• **EXERCISE DETAILS**
In the lines below, count those containing the word "access" and give the number alone.

——

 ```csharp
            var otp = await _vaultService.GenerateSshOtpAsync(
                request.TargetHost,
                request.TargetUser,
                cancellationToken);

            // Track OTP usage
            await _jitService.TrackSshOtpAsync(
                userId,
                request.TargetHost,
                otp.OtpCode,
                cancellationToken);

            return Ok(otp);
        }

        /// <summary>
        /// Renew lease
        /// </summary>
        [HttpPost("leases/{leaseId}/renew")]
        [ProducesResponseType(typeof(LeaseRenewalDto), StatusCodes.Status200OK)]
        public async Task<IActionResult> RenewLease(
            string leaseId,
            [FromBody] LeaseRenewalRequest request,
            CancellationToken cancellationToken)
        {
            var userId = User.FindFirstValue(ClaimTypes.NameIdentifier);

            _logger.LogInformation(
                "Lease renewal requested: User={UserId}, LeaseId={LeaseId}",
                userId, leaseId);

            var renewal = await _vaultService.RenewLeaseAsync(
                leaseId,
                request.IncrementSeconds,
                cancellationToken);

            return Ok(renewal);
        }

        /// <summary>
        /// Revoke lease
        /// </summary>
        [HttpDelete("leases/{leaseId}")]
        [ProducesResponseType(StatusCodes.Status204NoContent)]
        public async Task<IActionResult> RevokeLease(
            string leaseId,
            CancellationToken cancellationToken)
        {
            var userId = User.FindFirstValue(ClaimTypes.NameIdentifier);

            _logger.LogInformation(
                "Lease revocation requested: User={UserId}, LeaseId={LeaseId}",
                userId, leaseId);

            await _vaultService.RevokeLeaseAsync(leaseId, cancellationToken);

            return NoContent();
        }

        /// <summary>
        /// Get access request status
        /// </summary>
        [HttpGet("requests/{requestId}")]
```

——

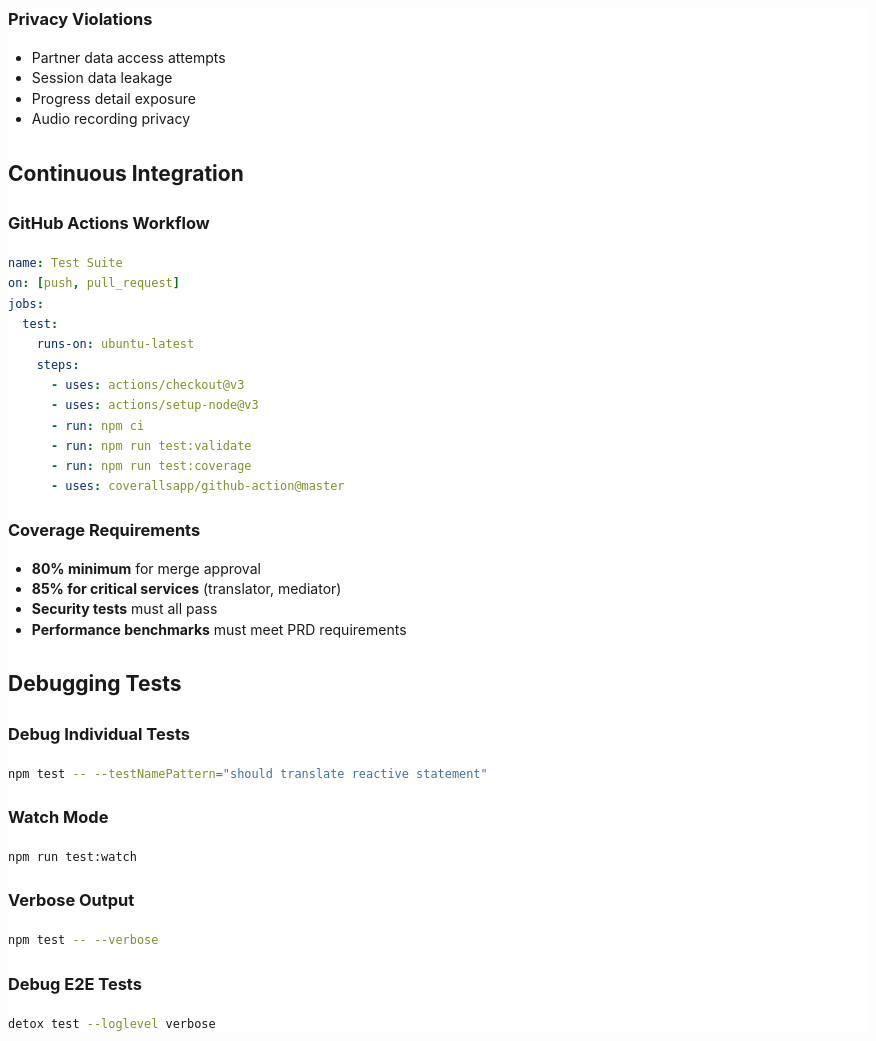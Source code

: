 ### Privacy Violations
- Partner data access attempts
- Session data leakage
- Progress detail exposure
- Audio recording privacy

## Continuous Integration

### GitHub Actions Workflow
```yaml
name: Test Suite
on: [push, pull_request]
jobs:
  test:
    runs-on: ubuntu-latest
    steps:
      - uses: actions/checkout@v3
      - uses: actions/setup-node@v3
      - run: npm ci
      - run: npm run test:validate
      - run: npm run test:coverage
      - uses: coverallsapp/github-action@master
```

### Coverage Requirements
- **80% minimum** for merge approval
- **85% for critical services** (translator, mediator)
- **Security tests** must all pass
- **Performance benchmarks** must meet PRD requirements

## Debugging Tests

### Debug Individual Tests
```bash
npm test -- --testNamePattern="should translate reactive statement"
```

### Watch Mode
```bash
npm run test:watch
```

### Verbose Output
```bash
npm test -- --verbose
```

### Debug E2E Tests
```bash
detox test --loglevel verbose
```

——

• **TASK OUTPUT**
2